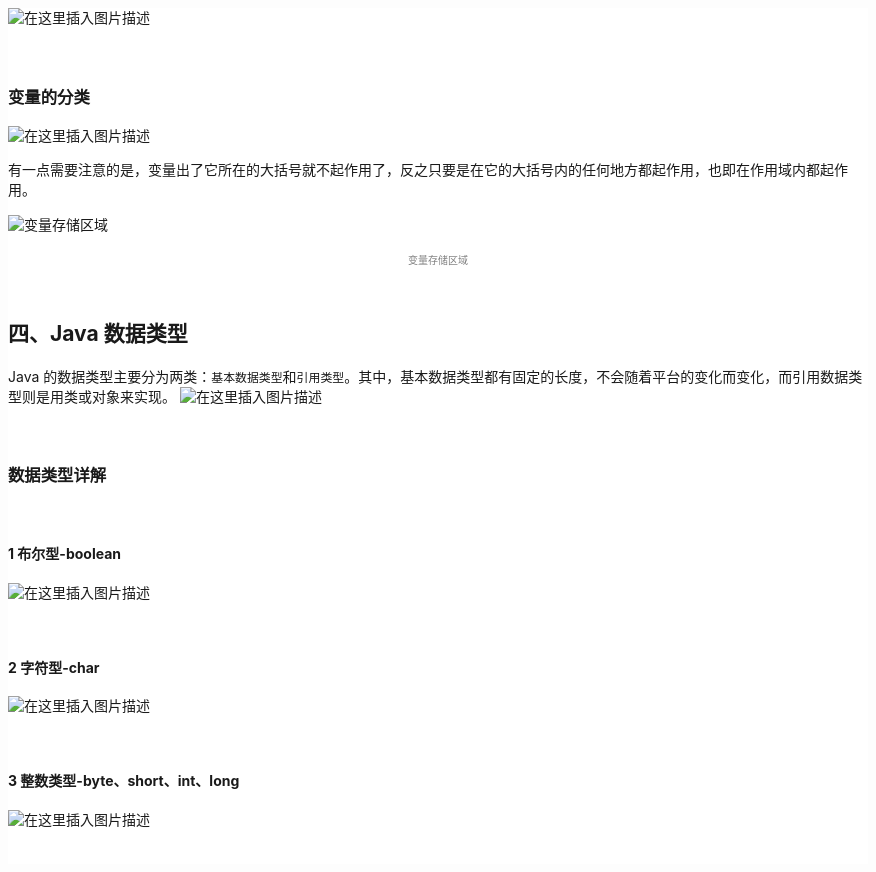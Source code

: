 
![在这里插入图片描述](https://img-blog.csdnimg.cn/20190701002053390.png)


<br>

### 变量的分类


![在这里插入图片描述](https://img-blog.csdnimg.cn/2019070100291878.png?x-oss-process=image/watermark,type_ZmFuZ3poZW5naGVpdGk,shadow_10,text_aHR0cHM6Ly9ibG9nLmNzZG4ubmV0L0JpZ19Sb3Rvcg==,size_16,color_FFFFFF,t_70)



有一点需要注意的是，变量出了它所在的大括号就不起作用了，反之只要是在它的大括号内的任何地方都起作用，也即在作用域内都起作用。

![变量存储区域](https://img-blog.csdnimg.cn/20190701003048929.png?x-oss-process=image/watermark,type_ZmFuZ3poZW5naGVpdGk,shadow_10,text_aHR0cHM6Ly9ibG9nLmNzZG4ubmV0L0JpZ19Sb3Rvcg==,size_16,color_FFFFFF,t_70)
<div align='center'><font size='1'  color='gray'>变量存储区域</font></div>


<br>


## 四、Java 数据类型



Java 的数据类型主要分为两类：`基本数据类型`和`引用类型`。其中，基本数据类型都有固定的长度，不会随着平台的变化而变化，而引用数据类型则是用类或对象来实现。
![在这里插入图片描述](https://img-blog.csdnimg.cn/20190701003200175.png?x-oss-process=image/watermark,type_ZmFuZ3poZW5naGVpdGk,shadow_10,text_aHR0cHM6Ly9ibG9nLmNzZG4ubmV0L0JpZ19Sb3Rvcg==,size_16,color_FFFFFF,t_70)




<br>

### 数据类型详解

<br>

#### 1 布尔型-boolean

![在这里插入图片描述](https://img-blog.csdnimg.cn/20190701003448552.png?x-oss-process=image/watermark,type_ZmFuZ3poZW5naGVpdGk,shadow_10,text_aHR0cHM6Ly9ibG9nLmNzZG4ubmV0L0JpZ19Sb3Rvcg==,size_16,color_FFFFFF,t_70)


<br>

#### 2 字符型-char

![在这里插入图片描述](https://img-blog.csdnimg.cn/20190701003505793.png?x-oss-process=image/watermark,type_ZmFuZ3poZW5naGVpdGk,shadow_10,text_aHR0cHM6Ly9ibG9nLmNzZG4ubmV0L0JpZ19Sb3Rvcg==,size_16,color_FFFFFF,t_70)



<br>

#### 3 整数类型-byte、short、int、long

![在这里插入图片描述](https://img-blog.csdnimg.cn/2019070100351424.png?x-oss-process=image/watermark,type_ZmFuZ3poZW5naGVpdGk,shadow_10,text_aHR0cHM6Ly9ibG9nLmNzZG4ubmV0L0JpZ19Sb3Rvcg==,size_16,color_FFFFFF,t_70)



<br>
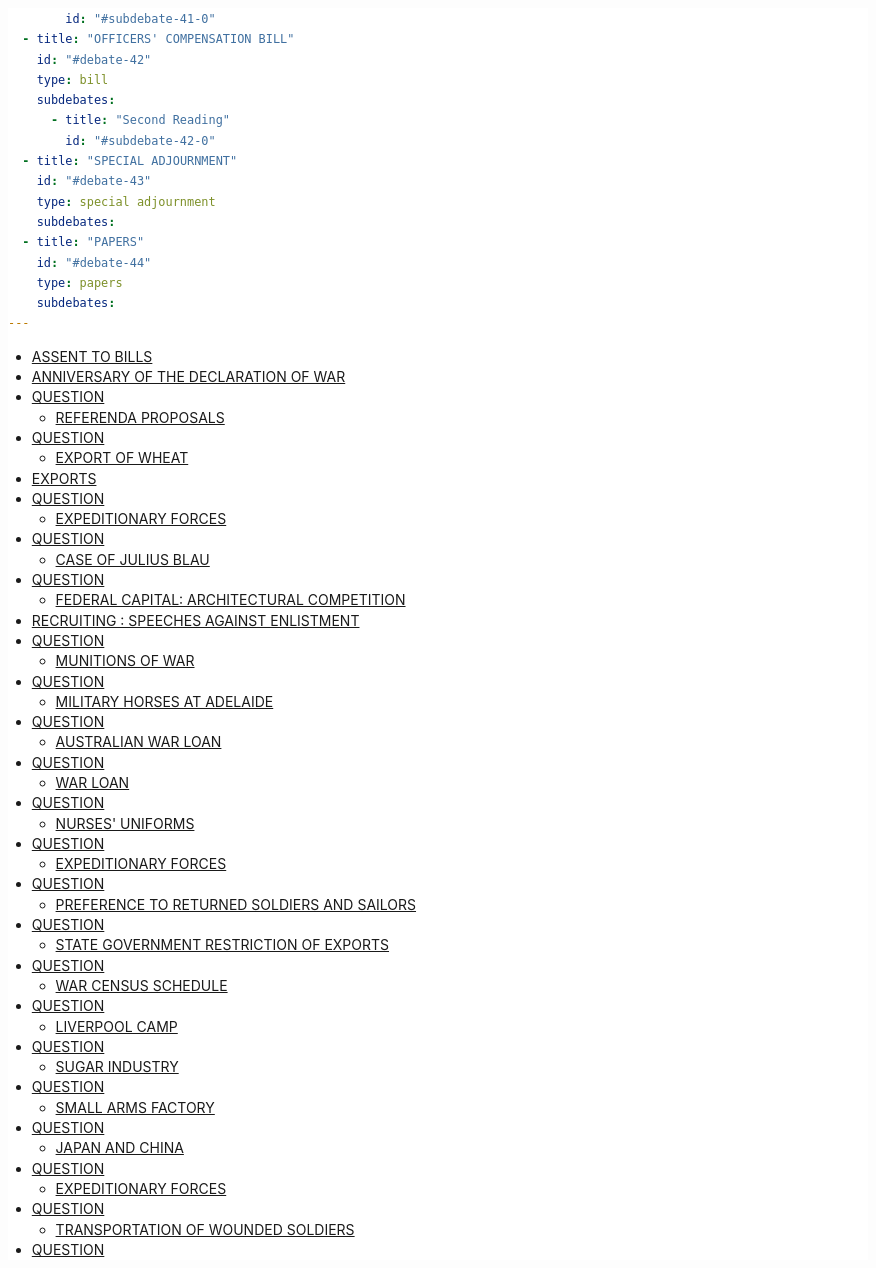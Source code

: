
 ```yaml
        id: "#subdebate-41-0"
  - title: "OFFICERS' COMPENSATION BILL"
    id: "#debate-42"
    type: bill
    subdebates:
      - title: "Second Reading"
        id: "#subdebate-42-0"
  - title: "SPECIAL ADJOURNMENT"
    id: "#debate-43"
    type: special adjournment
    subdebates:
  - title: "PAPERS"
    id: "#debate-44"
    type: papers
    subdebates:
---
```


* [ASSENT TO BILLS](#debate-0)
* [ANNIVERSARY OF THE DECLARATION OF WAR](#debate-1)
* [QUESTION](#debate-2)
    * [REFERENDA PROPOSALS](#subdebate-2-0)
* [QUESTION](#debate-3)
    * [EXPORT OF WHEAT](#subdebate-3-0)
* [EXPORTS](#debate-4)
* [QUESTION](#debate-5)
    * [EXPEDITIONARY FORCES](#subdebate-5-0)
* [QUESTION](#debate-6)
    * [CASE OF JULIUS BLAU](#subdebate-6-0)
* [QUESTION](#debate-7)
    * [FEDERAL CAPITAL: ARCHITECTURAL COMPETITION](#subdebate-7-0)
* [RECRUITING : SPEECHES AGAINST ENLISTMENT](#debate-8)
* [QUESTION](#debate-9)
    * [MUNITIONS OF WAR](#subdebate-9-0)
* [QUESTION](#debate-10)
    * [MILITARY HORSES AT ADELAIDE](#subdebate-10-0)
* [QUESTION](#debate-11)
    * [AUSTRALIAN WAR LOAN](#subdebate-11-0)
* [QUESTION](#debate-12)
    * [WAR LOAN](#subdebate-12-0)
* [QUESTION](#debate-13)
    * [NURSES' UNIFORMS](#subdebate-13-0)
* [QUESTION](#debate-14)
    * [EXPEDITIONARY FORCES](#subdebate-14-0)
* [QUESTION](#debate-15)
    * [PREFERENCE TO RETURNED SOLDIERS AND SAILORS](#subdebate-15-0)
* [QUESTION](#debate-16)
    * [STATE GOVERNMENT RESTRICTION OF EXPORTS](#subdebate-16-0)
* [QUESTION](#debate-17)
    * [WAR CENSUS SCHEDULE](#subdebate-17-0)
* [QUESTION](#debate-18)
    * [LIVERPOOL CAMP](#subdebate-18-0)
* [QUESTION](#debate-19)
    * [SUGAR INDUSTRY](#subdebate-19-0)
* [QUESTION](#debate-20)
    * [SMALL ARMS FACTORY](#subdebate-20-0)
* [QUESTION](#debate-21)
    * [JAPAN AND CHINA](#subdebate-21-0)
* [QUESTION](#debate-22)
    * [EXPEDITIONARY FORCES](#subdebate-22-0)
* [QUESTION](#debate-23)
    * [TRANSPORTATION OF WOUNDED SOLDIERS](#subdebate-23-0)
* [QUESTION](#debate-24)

◇ ◇ ◇

INSTRUCTIONS TO FOLLOW ::
Your reply should consist solely of the number of lines above that contain the word "EXPORTS".

ANSWER TO THE PROBLEM ::
2